Acadie est le premier texte traduit en français du britannique Dave Hutchinson, auteur prolifique, éclectique (il exerce aussi bien dans la forme courte que la longue, n’hésitant pas à mélanger les genres) et atypique (journaliste de profession, il est resté vingt ans sans publier de fiction). Duke est Président de la Colonie, habitat spatial fondé par une généticienne de génie ayant fui un demi-millénaire plus tôt une Amérique livrée à un régime théocratique et d’alt-right aux lois bioéthiques draconiennes. Depuis, la Colonie se cache des innombrables sondes de l’Agence terrienne gérant la colonisation dans des systèmes extrasolaires précisément choisis parce qu’ils sont peu propices aux activités minières ou au peuplement. Lorsque le récit commence, la chance de la petite utopie, où un anarchisme bon enfant se couple à d’extravagantes modifications génétiques – Iain Banks n’est pas loin —, vient de tourner : une sonde a franchi, sans qu’on comprenne comment, les considérables défenses et systèmes de détection de la Colonie. Et le pire, c’est qu’on ne sait pas depuis combien de temps, ni si l’Agence n’est pas déjà en route. Une seule solution : évacuer. Le récit va s’articuler selon deux axes : les événements dans le présent, et les analepses expliquant les circonstances de la fondation de la Colonie et comment Duke a rejoint ses rangs.
Entre New Space Opera aux échos transhumanistes (ingénierie génétique, hyperpropulseurs, communication par intrication quantique, etc) sérieux centré sur la bioéthique, et humour décalé (on donne le pouvoir précisément à ceux qui n’en veulent pas, les noms de vaisseaux sont désopilants, le ton caustique du narrateur est savoureux, le Conseil de la Colonie, constitué de gens transformés par la génétique en elfes, hobbits, Klingons ou même Toons, est un pur délire de geek), on se dit qu’on tient là un roman intelligent, sympa, mais somme toute mineur. Et là, dans le dernier quart, a lieu LE retournement de situation qui remet absolument tout, l’humour y compris, en perspective. S’il peut éventuellement se voir venir, selon la culture SF du lecteur, cela n’en gâche pas pour autant son impact vertigineux, et si la thématique mise en jeu peut paraître, de prime abord, du rabâché, ayant été lourdement exploitée, en autre au cinéma, ces vingt-cinq dernières années, ce serait négliger le fait que l’auteur lui fait subir un twist très intéressant.

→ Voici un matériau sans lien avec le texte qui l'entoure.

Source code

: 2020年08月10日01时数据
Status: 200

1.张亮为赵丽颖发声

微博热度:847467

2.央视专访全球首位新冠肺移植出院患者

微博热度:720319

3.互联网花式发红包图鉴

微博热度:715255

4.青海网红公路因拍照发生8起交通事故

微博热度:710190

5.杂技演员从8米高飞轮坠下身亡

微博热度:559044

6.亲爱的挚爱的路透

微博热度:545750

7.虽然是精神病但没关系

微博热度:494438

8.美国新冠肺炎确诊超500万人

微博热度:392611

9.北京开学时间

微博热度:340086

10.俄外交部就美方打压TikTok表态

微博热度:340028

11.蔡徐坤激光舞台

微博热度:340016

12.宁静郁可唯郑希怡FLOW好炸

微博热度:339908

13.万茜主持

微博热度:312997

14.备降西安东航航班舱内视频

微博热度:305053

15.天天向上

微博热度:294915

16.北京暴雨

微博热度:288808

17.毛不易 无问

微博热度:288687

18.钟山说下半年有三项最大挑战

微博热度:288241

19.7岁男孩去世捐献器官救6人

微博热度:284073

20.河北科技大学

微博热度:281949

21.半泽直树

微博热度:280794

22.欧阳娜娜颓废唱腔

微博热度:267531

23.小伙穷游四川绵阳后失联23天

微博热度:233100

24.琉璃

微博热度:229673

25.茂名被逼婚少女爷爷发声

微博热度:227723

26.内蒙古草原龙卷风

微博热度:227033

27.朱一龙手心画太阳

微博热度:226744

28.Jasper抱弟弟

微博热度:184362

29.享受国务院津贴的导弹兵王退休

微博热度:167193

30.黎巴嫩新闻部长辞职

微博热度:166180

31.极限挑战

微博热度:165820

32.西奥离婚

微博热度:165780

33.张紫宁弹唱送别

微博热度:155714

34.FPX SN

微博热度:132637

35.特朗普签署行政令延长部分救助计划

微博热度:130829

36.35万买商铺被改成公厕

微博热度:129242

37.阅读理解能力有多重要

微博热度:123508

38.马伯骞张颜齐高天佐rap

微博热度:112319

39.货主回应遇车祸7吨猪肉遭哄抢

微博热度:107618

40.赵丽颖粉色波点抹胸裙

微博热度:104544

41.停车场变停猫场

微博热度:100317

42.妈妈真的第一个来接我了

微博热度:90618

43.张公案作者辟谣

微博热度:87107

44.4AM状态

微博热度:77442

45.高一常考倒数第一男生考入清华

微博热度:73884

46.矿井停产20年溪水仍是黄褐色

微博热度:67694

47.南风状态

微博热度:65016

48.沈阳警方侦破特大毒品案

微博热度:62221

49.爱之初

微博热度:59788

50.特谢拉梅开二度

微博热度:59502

Avec Acadie, Hutchinson fait une entrée fracassante dans la SF accessible aux francophones, signant un (court) roman aussi intelligent (dans sa façon d’alerter sur les dangers de certaines technologies) que vertigineux (via un retournement de situation radical au moment où le lecteur s’y attend le moins). Un must-read, sans nul doute.